One way to accommodate the obvious tensions between the two aforementioned
models, is to accept that Massimo adheres to a model that is linear, and
idealized, and that his intention and the sheer elegance of his cured cases
motivate and drive his intention towards a linear model that actively encourages
him to seek further evidence for his methodology. Yet, and this is my point,
today science and its methods of perceiving reality have moved on with the
advent of super-computers, and have found such ideal linear models to be
only approximations to non-linear systems which fundamentally are constantly
evolving towards ever greater level of complexity broken up by chaotic interludes.
It is not time to set aside such idealized models but to realize that ultimately
Scholten’s model is actually a lot closer to the reality of science and
to try and evolve a model of homeopathy, where accommodating the idealizations
of Massimo’s work is but one step towards creating a model of homeopathy
that can encapsulate both models yet with the insight gained from ‘New Physics’
that linear models can only sit within the greater totality of their non-linear
denouement.
Ultimately, most of homeopathy falls under the category of the experiential interface, and how one has evolved in one’s use of remedies and the cures elicited.
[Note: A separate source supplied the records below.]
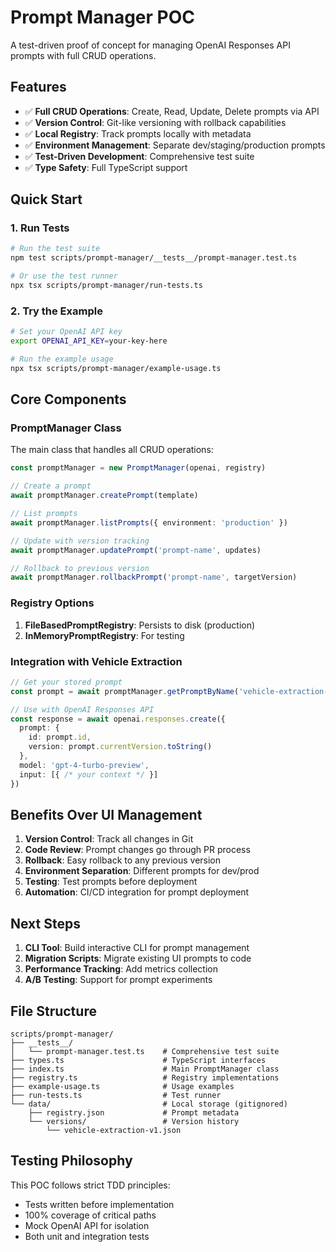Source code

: # Prompt Manager POC

A test-driven proof of concept for managing OpenAI Responses API prompts with full CRUD operations.

## Features

- ✅ **Full CRUD Operations**: Create, Read, Update, Delete prompts via API
- ✅ **Version Control**: Git-like versioning with rollback capabilities
- ✅ **Local Registry**: Track prompts locally with metadata
- ✅ **Environment Management**: Separate dev/staging/production prompts
- ✅ **Test-Driven Development**: Comprehensive test suite
- ✅ **Type Safety**: Full TypeScript support

## Quick Start

### 1. Run Tests

```bash
# Run the test suite
npm test scripts/prompt-manager/__tests__/prompt-manager.test.ts

# Or use the test runner
npx tsx scripts/prompt-manager/run-tests.ts
```

### 2. Try the Example

```bash
# Set your OpenAI API key
export OPENAI_API_KEY=your-key-here

# Run the example usage
npx tsx scripts/prompt-manager/example-usage.ts
```

## Core Components

### PromptManager Class

The main class that handles all CRUD operations:

```typescript
const promptManager = new PromptManager(openai, registry)

// Create a prompt
await promptManager.createPrompt(template)

// List prompts
await promptManager.listPrompts({ environment: 'production' })

// Update with version tracking
await promptManager.updatePrompt('prompt-name', updates)

// Rollback to previous version
await promptManager.rollbackPrompt('prompt-name', targetVersion)
```

### Registry Options

1. **FileBasedPromptRegistry**: Persists to disk (production)
2. **InMemoryPromptRegistry**: For testing

### Integration with Vehicle Extraction

```typescript
// Get your stored prompt
const prompt = await promptManager.getPromptByName('vehicle-extraction-v1')

// Use with OpenAI Responses API
const response = await openai.responses.create({
  prompt: {
    id: prompt.id,
    version: prompt.currentVersion.toString()
  },
  model: 'gpt-4-turbo-preview',
  input: [{ /* your context */ }]
})
```

## Benefits Over UI Management

1. **Version Control**: Track all changes in Git
2. **Code Review**: Prompt changes go through PR process
3. **Rollback**: Easy rollback to any previous version
4. **Environment Separation**: Different prompts for dev/prod
5. **Testing**: Test prompts before deployment
6. **Automation**: CI/CD integration for prompt deployment

## Next Steps

1. **CLI Tool**: Build interactive CLI for prompt management
2. **Migration Scripts**: Migrate existing UI prompts to code
3. **Performance Tracking**: Add metrics collection
4. **A/B Testing**: Support for prompt experiments

## File Structure

```
scripts/prompt-manager/
├── __tests__/
│   └── prompt-manager.test.ts    # Comprehensive test suite
├── types.ts                      # TypeScript interfaces
├── index.ts                      # Main PromptManager class
├── registry.ts                   # Registry implementations
├── example-usage.ts              # Usage examples
├── run-tests.ts                  # Test runner
└── data/                         # Local storage (gitignored)
    ├── registry.json             # Prompt metadata
    └── versions/                 # Version history
        └── vehicle-extraction-v1.json
```

## Testing Philosophy

This POC follows strict TDD principles:
- Tests written before implementation
- 100% coverage of critical paths
- Mock OpenAI API for isolation
- Both unit and integration tests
My own preference and observations have fundamentally led me to accommodate my experiences within the domain of a non-linear system. It is hard for me to adhere so closely to Massimo’s model since his model is based on how long the remedy pattern is frozen in time i.e. how invariant or solid the entire process is embedded in the patient’s ecosystem, with the concomitant premise that having found this acceptable level of invariance at the core of the patient’s psyche, that repetition must be continued until this pattern is finally cleansed or eliminated from the ‘ecosystem’. What I fail to understand is why such ‘temporal’ limits have to be put on change; it seems limiting in the extreme and even ‘unhealthy’. One of Hahnemann’s stipulations was the uniqueness of the homeopathic process and the fact that different people were uniquely configured to receive different remedies, so why do people not have equally unique curative time-lines which indicate different rates of change and cure!
In the final analysis, it is not to detract from the quality or brilliance of the linear model that I am writing this article, but if we are to mention science and homeopathy in the same context, and it is difficult to remain purist in a society which is undergoing such phenomenal changes, then we must accommodate or create more dynamic models of the ‘human ecosystem’ that encourage active explorations in the field of non-linear systems.
My own feelings can be succinctly summarised by Umberto
Eco, in an interview when he said that ‘there is a sense today that the
past is restricting, smothering and even blackmailing us.’